**Records for the task**
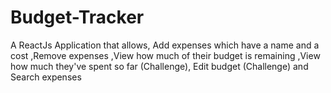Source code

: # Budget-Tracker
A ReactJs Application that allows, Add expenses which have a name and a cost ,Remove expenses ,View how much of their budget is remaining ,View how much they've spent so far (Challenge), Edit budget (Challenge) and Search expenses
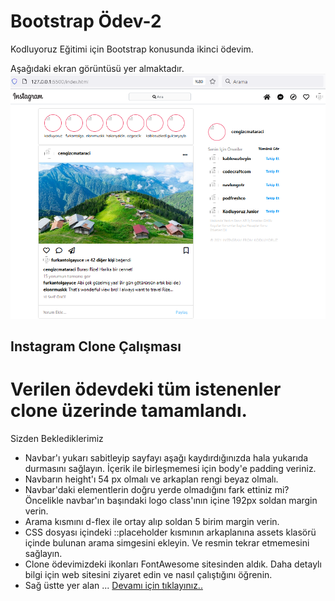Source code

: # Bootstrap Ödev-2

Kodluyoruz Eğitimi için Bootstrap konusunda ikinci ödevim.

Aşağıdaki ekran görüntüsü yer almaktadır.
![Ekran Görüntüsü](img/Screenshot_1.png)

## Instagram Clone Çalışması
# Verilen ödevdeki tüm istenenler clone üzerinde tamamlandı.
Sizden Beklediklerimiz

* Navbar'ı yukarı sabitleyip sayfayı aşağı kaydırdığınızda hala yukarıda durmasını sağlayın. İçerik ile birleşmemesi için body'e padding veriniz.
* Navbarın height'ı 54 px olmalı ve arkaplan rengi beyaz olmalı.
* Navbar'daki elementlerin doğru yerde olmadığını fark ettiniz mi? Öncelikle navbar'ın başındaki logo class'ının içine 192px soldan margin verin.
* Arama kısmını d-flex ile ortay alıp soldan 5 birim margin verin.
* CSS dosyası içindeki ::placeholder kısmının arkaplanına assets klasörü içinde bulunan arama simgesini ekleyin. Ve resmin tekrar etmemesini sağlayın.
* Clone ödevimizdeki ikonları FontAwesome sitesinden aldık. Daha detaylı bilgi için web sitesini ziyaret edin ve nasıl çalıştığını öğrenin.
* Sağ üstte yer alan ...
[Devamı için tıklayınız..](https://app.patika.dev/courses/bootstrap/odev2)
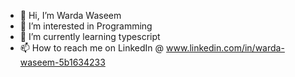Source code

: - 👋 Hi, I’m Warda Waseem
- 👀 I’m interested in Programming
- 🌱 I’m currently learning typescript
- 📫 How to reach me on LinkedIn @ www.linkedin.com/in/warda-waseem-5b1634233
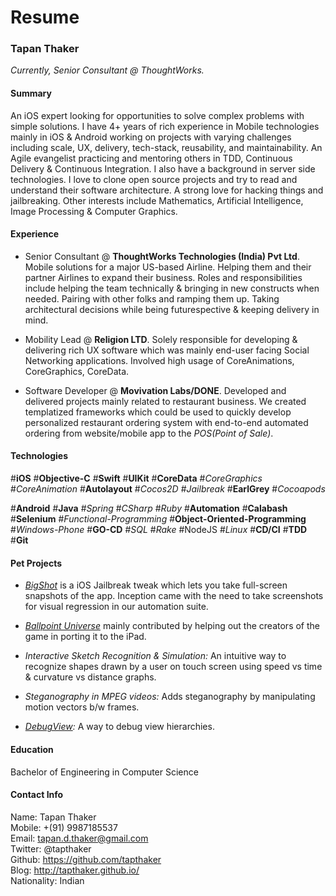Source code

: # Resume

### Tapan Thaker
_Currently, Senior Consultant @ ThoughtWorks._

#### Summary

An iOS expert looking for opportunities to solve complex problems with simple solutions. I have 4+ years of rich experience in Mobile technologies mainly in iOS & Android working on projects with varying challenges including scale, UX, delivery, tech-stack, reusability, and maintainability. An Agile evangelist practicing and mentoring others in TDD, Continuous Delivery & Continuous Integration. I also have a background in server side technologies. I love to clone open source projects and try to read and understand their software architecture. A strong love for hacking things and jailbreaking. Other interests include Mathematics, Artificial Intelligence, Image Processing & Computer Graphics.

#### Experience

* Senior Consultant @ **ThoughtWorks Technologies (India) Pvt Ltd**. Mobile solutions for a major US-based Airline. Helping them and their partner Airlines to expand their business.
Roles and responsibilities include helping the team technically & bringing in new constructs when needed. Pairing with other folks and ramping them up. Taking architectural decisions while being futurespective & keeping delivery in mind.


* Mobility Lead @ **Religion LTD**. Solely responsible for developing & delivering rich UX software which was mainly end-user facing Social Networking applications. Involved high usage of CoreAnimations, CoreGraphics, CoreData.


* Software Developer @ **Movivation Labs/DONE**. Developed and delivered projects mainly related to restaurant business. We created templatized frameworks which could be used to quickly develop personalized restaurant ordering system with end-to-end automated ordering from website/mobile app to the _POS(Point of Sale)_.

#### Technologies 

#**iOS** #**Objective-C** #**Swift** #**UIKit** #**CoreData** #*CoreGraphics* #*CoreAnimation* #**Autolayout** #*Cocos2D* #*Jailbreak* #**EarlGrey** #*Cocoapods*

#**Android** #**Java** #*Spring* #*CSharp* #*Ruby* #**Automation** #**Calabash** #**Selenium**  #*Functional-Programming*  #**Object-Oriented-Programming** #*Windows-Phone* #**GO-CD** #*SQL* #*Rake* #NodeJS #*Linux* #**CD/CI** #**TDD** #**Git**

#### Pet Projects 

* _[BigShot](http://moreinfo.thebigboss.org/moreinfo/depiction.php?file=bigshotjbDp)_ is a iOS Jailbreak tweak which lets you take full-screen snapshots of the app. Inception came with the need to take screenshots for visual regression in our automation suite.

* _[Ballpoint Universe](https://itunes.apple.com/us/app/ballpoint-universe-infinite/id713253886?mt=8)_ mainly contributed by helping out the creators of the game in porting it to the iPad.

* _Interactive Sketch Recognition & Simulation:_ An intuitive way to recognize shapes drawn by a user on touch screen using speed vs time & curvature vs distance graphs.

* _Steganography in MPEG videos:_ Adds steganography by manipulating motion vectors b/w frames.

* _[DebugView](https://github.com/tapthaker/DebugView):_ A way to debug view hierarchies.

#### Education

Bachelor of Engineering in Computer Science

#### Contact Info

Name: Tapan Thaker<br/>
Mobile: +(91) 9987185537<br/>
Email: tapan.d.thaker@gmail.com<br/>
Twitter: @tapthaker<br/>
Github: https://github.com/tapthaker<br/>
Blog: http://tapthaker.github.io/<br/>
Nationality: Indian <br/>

**Work order**
Using the data above, transcribe exactly the lines between those containing "I’m Warda Waseem" and "#### Summary", inclusive, and leave every picture behind.

**Reply**
: - 👋 Hi, I’m Warda Waseem
- 👀 I’m interested in Programming
- 🌱 I’m currently learning typescript
- 📫 How to reach me on LinkedIn @ www.linkedin.com/in/warda-waseem-5b1634233
Source code

: # Resume

### Tapan Thaker
_Currently, Senior Consultant @ ThoughtWorks._

#### Summary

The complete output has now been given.